*** Opening of Given data ***
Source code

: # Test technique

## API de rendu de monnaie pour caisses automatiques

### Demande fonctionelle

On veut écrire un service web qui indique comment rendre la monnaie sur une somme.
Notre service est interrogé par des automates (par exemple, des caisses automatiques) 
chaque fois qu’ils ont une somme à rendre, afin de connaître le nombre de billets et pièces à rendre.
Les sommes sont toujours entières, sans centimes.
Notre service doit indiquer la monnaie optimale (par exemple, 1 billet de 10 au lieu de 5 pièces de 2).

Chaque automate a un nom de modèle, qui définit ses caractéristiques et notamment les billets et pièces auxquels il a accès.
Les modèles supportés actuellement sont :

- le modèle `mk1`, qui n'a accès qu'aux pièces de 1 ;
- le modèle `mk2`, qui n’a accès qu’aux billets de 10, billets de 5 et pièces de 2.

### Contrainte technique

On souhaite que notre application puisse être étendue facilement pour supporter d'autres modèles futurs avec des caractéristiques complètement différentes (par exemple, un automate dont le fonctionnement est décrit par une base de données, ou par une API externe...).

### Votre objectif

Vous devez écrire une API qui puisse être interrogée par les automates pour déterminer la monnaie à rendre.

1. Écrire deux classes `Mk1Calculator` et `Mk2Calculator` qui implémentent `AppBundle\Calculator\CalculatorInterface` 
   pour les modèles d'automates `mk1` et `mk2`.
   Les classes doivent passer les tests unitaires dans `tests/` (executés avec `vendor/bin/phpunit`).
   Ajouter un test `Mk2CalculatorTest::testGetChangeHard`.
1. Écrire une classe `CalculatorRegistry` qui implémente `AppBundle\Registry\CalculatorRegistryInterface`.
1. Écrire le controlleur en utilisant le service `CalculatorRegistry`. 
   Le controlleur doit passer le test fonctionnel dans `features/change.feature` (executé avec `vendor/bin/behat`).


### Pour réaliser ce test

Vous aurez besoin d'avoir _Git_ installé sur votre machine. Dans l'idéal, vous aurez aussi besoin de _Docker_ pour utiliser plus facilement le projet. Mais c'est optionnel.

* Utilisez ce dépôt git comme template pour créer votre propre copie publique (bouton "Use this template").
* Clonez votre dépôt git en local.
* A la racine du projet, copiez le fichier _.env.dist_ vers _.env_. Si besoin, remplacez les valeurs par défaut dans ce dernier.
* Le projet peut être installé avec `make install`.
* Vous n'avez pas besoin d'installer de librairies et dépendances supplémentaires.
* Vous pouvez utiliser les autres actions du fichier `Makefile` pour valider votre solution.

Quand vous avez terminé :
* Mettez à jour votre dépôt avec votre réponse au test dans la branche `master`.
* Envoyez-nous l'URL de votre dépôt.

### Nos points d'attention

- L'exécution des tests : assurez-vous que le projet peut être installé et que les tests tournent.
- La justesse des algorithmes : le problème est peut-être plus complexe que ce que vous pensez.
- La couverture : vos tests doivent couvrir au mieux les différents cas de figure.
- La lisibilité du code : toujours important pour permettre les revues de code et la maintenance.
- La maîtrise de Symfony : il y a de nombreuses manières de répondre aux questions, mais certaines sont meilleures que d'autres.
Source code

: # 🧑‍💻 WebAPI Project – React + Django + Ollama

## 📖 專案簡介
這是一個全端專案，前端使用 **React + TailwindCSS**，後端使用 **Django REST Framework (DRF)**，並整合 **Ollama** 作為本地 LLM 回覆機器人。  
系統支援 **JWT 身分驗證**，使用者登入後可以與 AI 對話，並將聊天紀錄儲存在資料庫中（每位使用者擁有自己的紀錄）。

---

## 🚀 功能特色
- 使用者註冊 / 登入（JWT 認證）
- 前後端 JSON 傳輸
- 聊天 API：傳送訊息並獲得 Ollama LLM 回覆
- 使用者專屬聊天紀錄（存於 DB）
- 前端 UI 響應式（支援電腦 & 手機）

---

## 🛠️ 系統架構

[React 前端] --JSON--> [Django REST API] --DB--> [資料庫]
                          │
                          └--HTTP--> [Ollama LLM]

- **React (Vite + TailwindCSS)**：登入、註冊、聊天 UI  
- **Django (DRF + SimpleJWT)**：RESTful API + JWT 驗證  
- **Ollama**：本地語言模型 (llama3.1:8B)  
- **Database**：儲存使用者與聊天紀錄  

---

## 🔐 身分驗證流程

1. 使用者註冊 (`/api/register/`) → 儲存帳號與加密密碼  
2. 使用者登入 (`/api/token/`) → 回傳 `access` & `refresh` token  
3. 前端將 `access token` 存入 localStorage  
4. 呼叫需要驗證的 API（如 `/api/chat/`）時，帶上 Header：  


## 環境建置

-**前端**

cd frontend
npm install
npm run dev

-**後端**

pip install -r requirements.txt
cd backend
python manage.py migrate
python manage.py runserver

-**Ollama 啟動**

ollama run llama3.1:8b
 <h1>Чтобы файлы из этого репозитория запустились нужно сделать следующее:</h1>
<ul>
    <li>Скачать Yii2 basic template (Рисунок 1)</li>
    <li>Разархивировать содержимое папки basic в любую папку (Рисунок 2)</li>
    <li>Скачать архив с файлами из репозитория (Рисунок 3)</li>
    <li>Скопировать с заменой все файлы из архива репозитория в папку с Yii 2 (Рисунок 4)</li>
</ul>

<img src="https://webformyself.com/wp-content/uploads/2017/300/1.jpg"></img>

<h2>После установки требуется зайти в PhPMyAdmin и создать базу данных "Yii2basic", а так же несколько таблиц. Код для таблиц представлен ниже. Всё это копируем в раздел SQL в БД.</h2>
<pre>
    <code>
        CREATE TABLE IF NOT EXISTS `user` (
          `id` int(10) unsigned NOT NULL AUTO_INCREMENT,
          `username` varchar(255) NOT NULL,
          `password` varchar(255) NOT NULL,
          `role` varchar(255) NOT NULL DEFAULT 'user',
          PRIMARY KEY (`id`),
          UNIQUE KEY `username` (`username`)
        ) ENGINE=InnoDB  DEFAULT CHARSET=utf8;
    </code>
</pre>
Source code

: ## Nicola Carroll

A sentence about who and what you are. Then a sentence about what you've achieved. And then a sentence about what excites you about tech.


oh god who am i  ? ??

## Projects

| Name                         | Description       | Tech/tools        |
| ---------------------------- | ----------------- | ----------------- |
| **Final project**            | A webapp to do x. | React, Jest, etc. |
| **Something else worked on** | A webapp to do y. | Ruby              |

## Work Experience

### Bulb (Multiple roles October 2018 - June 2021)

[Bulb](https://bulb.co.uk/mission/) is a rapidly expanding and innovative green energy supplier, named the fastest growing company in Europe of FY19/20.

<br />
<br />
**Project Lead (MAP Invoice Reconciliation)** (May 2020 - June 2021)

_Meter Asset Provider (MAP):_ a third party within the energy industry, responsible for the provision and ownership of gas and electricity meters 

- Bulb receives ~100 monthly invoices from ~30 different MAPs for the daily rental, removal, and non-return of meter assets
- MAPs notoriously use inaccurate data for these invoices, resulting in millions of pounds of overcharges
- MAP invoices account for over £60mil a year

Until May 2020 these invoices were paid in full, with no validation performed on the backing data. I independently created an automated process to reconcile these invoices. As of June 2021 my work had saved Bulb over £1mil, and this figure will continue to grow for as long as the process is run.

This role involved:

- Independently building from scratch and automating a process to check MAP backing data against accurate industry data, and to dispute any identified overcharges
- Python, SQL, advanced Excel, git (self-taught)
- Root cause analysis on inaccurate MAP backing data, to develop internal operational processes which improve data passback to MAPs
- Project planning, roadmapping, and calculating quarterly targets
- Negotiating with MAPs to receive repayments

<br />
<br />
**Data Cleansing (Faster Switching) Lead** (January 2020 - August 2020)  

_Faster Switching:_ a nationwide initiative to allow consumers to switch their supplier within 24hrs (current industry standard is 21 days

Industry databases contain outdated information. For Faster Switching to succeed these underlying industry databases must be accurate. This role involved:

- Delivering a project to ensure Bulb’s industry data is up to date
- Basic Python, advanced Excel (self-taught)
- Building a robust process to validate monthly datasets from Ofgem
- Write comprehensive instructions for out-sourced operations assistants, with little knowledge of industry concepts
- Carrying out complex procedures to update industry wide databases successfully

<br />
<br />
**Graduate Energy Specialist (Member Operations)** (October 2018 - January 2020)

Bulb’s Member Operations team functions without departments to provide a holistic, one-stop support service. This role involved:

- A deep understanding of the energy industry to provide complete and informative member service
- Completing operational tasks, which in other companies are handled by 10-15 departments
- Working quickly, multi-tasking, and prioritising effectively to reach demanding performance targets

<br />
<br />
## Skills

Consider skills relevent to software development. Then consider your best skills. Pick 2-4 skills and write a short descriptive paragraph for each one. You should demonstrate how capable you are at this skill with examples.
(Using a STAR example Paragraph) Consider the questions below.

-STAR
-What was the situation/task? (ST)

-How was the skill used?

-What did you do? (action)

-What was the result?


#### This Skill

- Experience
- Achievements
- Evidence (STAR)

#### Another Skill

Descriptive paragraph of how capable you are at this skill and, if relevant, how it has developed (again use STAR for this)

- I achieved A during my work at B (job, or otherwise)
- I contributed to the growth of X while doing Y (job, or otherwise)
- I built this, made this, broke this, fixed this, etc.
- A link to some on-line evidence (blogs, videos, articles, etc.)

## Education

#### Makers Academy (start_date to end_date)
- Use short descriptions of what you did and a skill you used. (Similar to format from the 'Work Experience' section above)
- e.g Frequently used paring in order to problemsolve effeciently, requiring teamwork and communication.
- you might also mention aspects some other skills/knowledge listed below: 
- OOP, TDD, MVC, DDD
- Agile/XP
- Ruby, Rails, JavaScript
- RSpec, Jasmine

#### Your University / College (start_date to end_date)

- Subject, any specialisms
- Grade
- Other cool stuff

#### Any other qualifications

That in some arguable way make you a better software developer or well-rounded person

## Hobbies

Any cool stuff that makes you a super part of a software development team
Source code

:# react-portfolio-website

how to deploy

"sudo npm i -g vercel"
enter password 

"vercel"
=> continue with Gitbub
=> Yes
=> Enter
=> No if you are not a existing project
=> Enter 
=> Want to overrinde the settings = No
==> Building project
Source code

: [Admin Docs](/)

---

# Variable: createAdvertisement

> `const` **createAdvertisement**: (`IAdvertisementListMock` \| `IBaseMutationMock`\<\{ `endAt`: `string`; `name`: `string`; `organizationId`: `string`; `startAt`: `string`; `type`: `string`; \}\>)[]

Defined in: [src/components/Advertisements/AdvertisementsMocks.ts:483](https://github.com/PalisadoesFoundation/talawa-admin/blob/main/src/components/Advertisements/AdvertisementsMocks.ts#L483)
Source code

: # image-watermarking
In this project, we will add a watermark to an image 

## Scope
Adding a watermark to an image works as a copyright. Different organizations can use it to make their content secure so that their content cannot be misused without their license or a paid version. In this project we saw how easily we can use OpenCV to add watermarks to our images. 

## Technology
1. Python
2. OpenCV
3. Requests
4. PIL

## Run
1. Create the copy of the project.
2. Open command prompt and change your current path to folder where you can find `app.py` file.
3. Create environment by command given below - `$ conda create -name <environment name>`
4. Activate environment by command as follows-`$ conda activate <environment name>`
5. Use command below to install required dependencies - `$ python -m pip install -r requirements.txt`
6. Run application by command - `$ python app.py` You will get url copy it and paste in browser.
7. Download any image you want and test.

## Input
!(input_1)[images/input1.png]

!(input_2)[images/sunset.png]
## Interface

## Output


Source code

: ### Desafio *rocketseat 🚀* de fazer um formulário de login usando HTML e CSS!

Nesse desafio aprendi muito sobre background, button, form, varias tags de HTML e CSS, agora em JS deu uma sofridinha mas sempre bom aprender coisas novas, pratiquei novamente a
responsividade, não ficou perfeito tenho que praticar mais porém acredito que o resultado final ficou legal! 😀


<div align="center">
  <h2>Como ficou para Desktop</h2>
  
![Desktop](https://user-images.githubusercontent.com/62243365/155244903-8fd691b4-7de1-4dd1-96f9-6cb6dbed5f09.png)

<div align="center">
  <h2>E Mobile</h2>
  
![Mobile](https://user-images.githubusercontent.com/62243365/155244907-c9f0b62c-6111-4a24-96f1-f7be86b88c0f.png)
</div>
*** Close of Given data ***
- **What needs to be done**
Report how many lines in the data include the word "DEFAULT", and give nothing but the count.

- **Expected answer**
2